In 1946, Coggins met Miles Davis while stationed at Jefferson Barracks in Missouri. After his discharge he began playing piano professionally, working with Davis on several of his Blue Note and Prestige releases. Coggins also recorded with John Coltrane, Sonny Rollins, Lester Young, Art Blakey's Jazz Messengers, Ray Draper, and Jackie McLean.

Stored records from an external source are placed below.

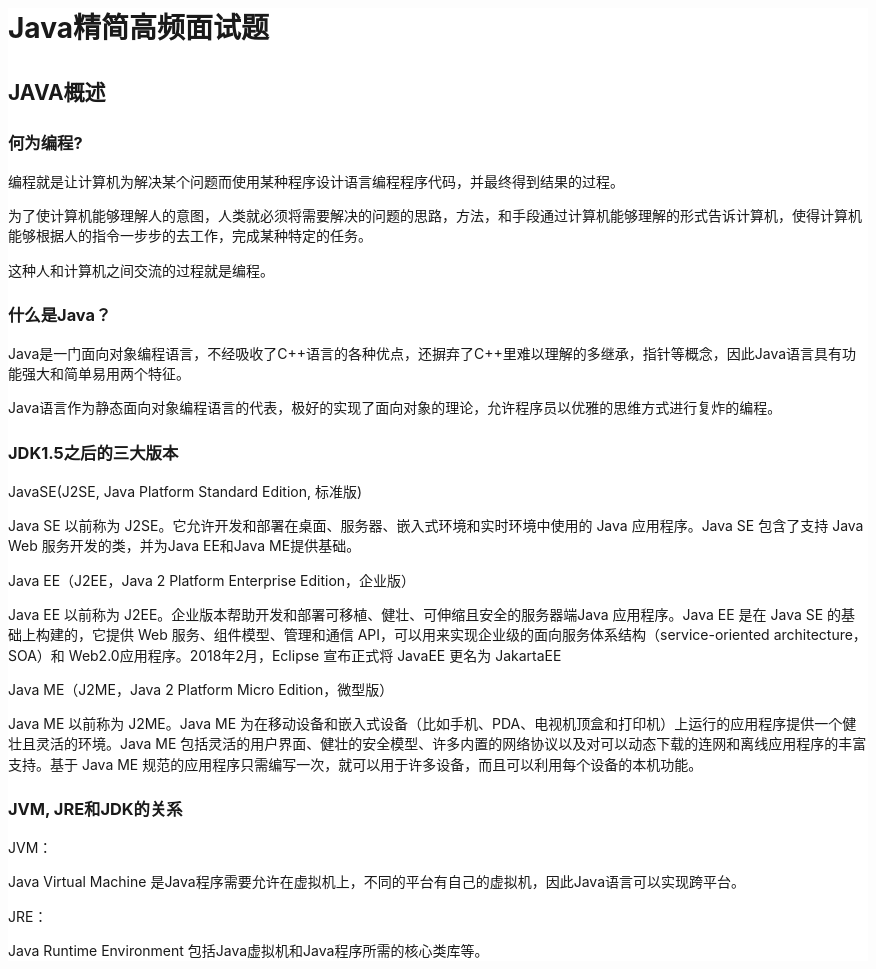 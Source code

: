 # Java精简高频面试题

## JAVA概述

### 何为编程?

编程就是让计算机为解决某个问题而使用某种程序设计语言编程程序代码，并最终得到结果的过程。



为了使计算机能够理解人的意图，人类就必须将需要解决的问题的思路，方法，和手段通过计算机能够理解的形式告诉计算机，使得计算机能够根据人的指令一步步的去工作，完成某种特定的任务。



这种人和计算机之间交流的过程就是编程。



### 什么是Java？

Java是一门面向对象编程语言，不经吸收了C++语言的各种优点，还摒弃了C++里难以理解的多继承，指针等概念，因此Java语言具有功能强大和简单易用两个特征。



Java语言作为静态面向对象编程语言的代表，极好的实现了面向对象的理论，允许程序员以优雅的思维方式进行复炸的编程。



### JDK1.5之后的三大版本

JavaSE(J2SE, Java Platform Standard Edition, 标准版)

Java SE 以前称为 J2SE。它允许开发和部署在桌面、服务器、嵌入式环境和实时环境中使用的 Java 应用程序。Java SE 包含了支持 Java Web 服务开发的类，并为Java EE和Java ME提供基础。

 

Java EE（J2EE，Java 2 Platform Enterprise Edition，企业版）

Java EE 以前称为 J2EE。企业版本帮助开发和部署可移植、健壮、可伸缩且安全的服务器端Java 应用程序。Java EE 是在 Java SE 的基础上构建的，它提供 Web 服务、组件模型、管理和通信 API，可以用来实现企业级的面向服务体系结构（service-oriented architecture，SOA）和 Web2.0应用程序。2018年2月，Eclipse 宣布正式将 JavaEE 更名为 JakartaEE

 

Java ME（J2ME，Java 2 Platform Micro Edition，微型版）

Java ME 以前称为 J2ME。Java ME 为在移动设备和嵌入式设备（比如手机、PDA、电视机顶盒和打印机）上运行的应用程序提供一个健壮且灵活的环境。Java ME 包括灵活的用户界面、健壮的安全模型、许多内置的网络协议以及对可以动态下载的连网和离线应用程序的丰富支持。基于 Java ME 规范的应用程序只需编写一次，就可以用于许多设备，而且可以利用每个设备的本机功能。



### JVM, JRE和JDK的关系

JVM：

Java Virtual Machine 是Java程序需要允许在虚拟机上，不同的平台有自己的虚拟机，因此Java语言可以实现跨平台。

 

JRE：

Java Runtime Environment 包括Java虚拟机和Java程序所需的核心类库等。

Coggins gave up playing jazz professionally in 1954 and took up a career in real estate, playing music only occasionally. He did not record as a leader until 1990, when Interplay Records released Gil's Mood. He continued performing through the 1990s and 2000s until 2004, when he died from complications sustained in a car crash eight months earlier in Forest Hills, New York. Better Late Than Never, his second album recorded as a leader, was released posthumously.

==Discography==
- Gil's Mood (Interplay, 1990)
- Better Late Than Never (2003)

===As sideman===
With Miles Davis
- Miles Davis Volume 1 (Blue Note, 1956)
- Miles Davis Volume 2 (Blue Note, 1956)
With Ray Draper
- The Ray Draper Quintet featuring John Coltrane (New Jazz, 1957)
With Jackie McLean
- Fat Jazz (Jubilee, 1959)
- Makin' the Changes (New Jazz, 1960)
- A Long Drink of the Blues (New Jazz, 1961)
- Strange Blues (Prestige, 1967)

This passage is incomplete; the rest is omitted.